How to audit an AI product in 10 days: the five lenses

"Is this AI product good?" is the wrong first question.

It is too broad. It invites taste, opinion, demo theatre, benchmark talk, and whatever the loudest stakeholder already believes. A better question is more useful:

Where does the product lose the user's ability to understand, steer, trust, or recover from the AI?

That is the question an AI product audit should answer.

The output should not be a 60-page report full of generic responsible AI principles. It should be a ranked fix map.
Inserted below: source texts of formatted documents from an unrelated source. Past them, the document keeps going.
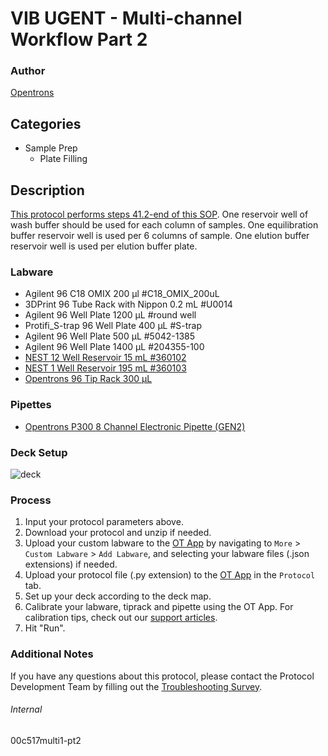 # VIB UGENT - Multi-channel Workflow Part 2


### Author
[Opentrons](https://opentrons.com/)


## Categories
* Sample Prep
	* Plate Filling


## Description
[This protocol performs steps 41.2-end of this SOP](https://opentrons-protocol-library-website.s3.amazonaws.com/custom-README-images/00c517-multi/VIB-UGENT_Customized_protocol_S-trap_steps_Multi.xlsx). One reservoir well of wash buffer should be used for each column of samples. One equilibration buffer reservoir well is used per 6 columns of sample. One elution buffer reservoir well is used per elution buffer plate.


### Labware
* Agilent 96 C18 OMIX 200 µl #C18_OMIX_200uL
* 3DPrint 96 Tube Rack with Nippon 0.2 mL #U0014
* Agilent 96 Well Plate 1200 µL #round well
* Protifi_S-trap 96 Well Plate 400 µL #S-trap
* Agilent 96 Well Plate 500 µL #5042-1385
* Agilent 96 Well Plate 1400 µL #204355-100
* [NEST 12 Well Reservoir 15 mL #360102](http://www.cell-nest.com/page94?_l=en&product_id=102)
* [NEST 1 Well Reservoir 195 mL #360103](http://www.cell-nest.com/page94?_l=en&product_id=102)
* [Opentrons 96 Tip Rack 300 µL](https://shop.opentrons.com/collections/opentrons-tips/products/opentrons-300ul-tips)


### Pipettes
* [Opentrons P300 8 Channel Electronic Pipette (GEN2)](https://shop.opentrons.com/8-channel-electronic-pipette/)


### Deck Setup
![deck](https://opentrons-protocol-library-website.s3.amazonaws.com/custom-README-images/00c517-multi/pt2.png)




### Process
1. Input your protocol parameters above.
2. Download your protocol and unzip if needed.
3. Upload your custom labware to the [OT App](https://opentrons.com/ot-app) by navigating to `More` > `Custom Labware` > `Add Labware`, and selecting your labware files (.json extensions) if needed.
4. Upload your protocol file (.py extension) to the [OT App](https://opentrons.com/ot-app) in the `Protocol` tab.
5. Set up your deck according to the deck map.
6. Calibrate your labware, tiprack and pipette using the OT App. For calibration tips, check out our [support articles](https://support.opentrons.com/en/collections/1559720-guide-for-getting-started-with-the-ot-2).
7. Hit "Run".


### Additional Notes
If you have any questions about this protocol, please contact the Protocol Development Team by filling out the [Troubleshooting Survey](https://protocol-troubleshooting.paperform.co/).


###### Internal
00c517multi1-pt2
It should tell the team which parts of the experience are breaking trust, which risks matter, and what to change in the next sprint.
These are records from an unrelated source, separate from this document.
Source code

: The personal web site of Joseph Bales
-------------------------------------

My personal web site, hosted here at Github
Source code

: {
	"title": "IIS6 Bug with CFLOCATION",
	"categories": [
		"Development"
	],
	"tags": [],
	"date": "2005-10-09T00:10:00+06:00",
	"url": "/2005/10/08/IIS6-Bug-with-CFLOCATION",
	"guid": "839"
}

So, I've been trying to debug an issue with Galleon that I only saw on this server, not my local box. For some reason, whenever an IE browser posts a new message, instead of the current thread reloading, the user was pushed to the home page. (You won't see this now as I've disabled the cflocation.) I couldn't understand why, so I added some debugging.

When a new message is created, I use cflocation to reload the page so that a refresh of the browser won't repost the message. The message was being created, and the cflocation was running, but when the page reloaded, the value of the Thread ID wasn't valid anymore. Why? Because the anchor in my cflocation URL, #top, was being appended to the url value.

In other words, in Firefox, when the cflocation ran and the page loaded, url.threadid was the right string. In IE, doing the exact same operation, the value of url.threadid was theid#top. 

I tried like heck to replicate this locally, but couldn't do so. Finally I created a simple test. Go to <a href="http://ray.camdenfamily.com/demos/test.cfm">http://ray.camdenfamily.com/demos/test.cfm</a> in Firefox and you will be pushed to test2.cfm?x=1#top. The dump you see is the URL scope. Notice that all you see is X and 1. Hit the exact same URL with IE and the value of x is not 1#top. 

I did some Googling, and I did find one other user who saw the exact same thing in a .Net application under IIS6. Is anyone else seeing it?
WFK uses five lenses for that audit.

Why five lenses?

There is no shortage of AI guidance. Microsoft's HAX Toolkit gives evidence-based guidance for AI user experiences. Google's People + AI Guidebook provides practical human-centered AI guidance. NIST's AI Risk Management Framework helps organizations incorporate trustworthiness into AI design, development, use, and evaluation.

The problem is not that teams lack principles. The problem is that principles often fail to become product decisions.
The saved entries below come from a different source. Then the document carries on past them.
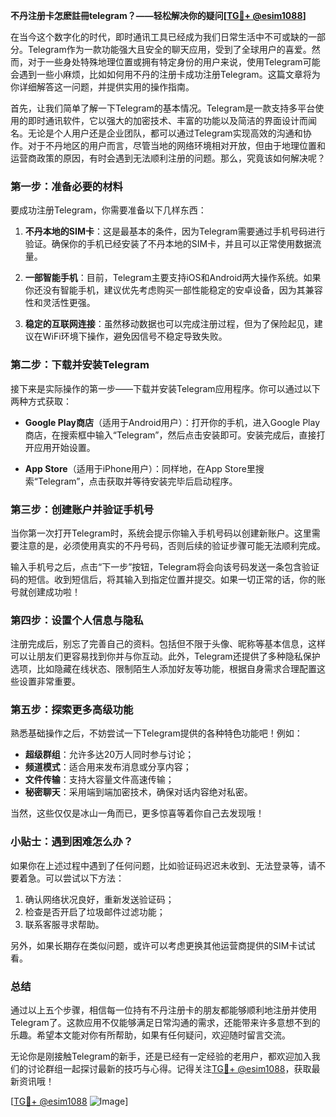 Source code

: **不丹注册卡怎麽註冊telegram？——轻松解决你的疑问[[TG💪+ @esim1088](https://t.me/s/esim1088)]**

在当今这个数字化的时代，即时通讯工具已经成为我们日常生活中不可或缺的一部分。Telegram作为一款功能强大且安全的聊天应用，受到了全球用户的喜爱。然而，对于一些身处特殊地理位置或拥有特定身份的用户来说，使用Telegram可能会遇到一些小麻烦，比如如何用不丹的注册卡成功注册Telegram。这篇文章将为你详细解答这一问题，并提供实用的操作指南。

首先，让我们简单了解一下Telegram的基本情况。Telegram是一款支持多平台使用的即时通讯软件，它以强大的加密技术、丰富的功能以及简洁的界面设计而闻名。无论是个人用户还是企业团队，都可以通过Telegram实现高效的沟通和协作。对于不丹地区的用户而言，尽管当地的网络环境相对开放，但由于地理位置和运营商政策的原因，有时会遇到无法顺利注册的问题。那么，究竟该如何解决呢？

### 第一步：准备必要的材料

要成功注册Telegram，你需要准备以下几样东西：

1. **不丹本地的SIM卡**：这是最基本的条件，因为Telegram需要通过手机号码进行验证。确保你的手机已经安装了不丹本地的SIM卡，并且可以正常使用数据流量。
   
2. **一部智能手机**：目前，Telegram主要支持iOS和Android两大操作系统。如果你还没有智能手机，建议优先考虑购买一部性能稳定的安卓设备，因为其兼容性和灵活性更强。

3. **稳定的互联网连接**：虽然移动数据也可以完成注册过程，但为了保险起见，建议在WiFi环境下操作，避免因信号不稳定导致失败。

### 第二步：下载并安装Telegram

接下来是实际操作的第一步——下载并安装Telegram应用程序。你可以通过以下两种方式获取：

- **Google Play商店**（适用于Android用户）：打开你的手机，进入Google Play商店，在搜索框中输入“Telegram”，然后点击安装即可。安装完成后，直接打开应用开始设置。
  
- **App Store**（适用于iPhone用户）：同样地，在App Store里搜索“Telegram”，点击获取并等待安装完毕后启动程序。

### 第三步：创建账户并验证手机号

当你第一次打开Telegram时，系统会提示你输入手机号码以创建新账户。这里需要注意的是，必须使用真实的不丹号码，否则后续的验证步骤可能无法顺利完成。

输入手机号之后，点击“下一步”按钮，Telegram将会向该号码发送一条包含验证码的短信。收到短信后，将其输入到指定位置并提交。如果一切正常的话，你的账号就创建成功啦！

### 第四步：设置个人信息与隐私

注册完成后，别忘了完善自己的资料。包括但不限于头像、昵称等基本信息，这样可以让朋友们更容易找到你并与你互动。此外，Telegram还提供了多种隐私保护选项，比如隐藏在线状态、限制陌生人添加好友等功能，根据自身需求合理配置这些设置非常重要。

### 第五步：探索更多高级功能

熟悉基础操作之后，不妨尝试一下Telegram提供的各种特色功能吧！例如：
- **超级群组**：允许多达20万人同时参与讨论；
- **频道模式**：适合用来发布消息或分享内容；
- **文件传输**：支持大容量文件高速传输；
- **秘密聊天**：采用端到端加密技术，确保对话内容绝对私密。

当然，这些仅仅是冰山一角而已，更多惊喜等着你自己去发现哦！

### 小贴士：遇到困难怎么办？

如果你在上述过程中遇到了任何问题，比如验证码迟迟未收到、无法登录等，请不要着急。可以尝试以下方法：

1. 确认网络状况良好，重新发送验证码；
2. 检查是否开启了垃圾邮件过滤功能；
3. 联系客服寻求帮助。

另外，如果长期存在类似问题，或许可以考虑更换其他运营商提供的SIM卡试试看。

### 总结

通过以上五个步骤，相信每一位持有不丹注册卡的朋友都能够顺利地注册并使用Telegram了。这款应用不仅能够满足日常沟通的需求，还能带来许多意想不到的乐趣。希望本文能对你有所帮助，如果有任何疑问，欢迎随时留言交流。

无论你是刚接触Telegram的新手，还是已经有一定经验的老用户，都欢迎加入我们的讨论群组一起探讨最新的技巧与心得。记得关注[TG💪+ @esim1088](https://t.me/s/esim1088)，获取最新资讯哦！

[[TG💪+ @esim1088](https://t.me/s/esim1088) ![Image](https://i.postimg.cc/4NQfJmqS/Snipaste-2025-05-13-00-14-12.png)]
An audit method has to be small enough to use under pressure. Five lenses are enough to cover the major experience failures without turning the work into a compliance exercise.

Lens 1: Planning visibility

Can the user see what the AI intends to do before it acts?

This lens matters most when an AI feature performs multi-step work. A user does not only need a final answer. They need to understand the route.

Look for:

hidden plans
vague loading states
agents that jump straight from prompt to action
no opportunity to inspect or adjust the plan
no separation between thinking, drafting, previewing, and committing

Score this low when the user discovers the AI's behavior only after the outcome appears.

Lens 2: Action disclosure

When the AI acts, is the action legible, attributable, and inspectable?

AI products often blur responsibility. The system updates a record, sends a message, changes a value, or rejects an item, but the product does not make clear what happened, why it happened, and under whose authority.

Look for:

missing audit trails
no record of the input or context used
unclear human versus AI ownership
no distinction between suggested and committed actions
actions that are visible only as final state, not as events

Score this low when a user or reviewer cannot reconstruct what the AI did.

Lens 3: Memory and context

Does the product surface what the AI knows, remembers, and assumes?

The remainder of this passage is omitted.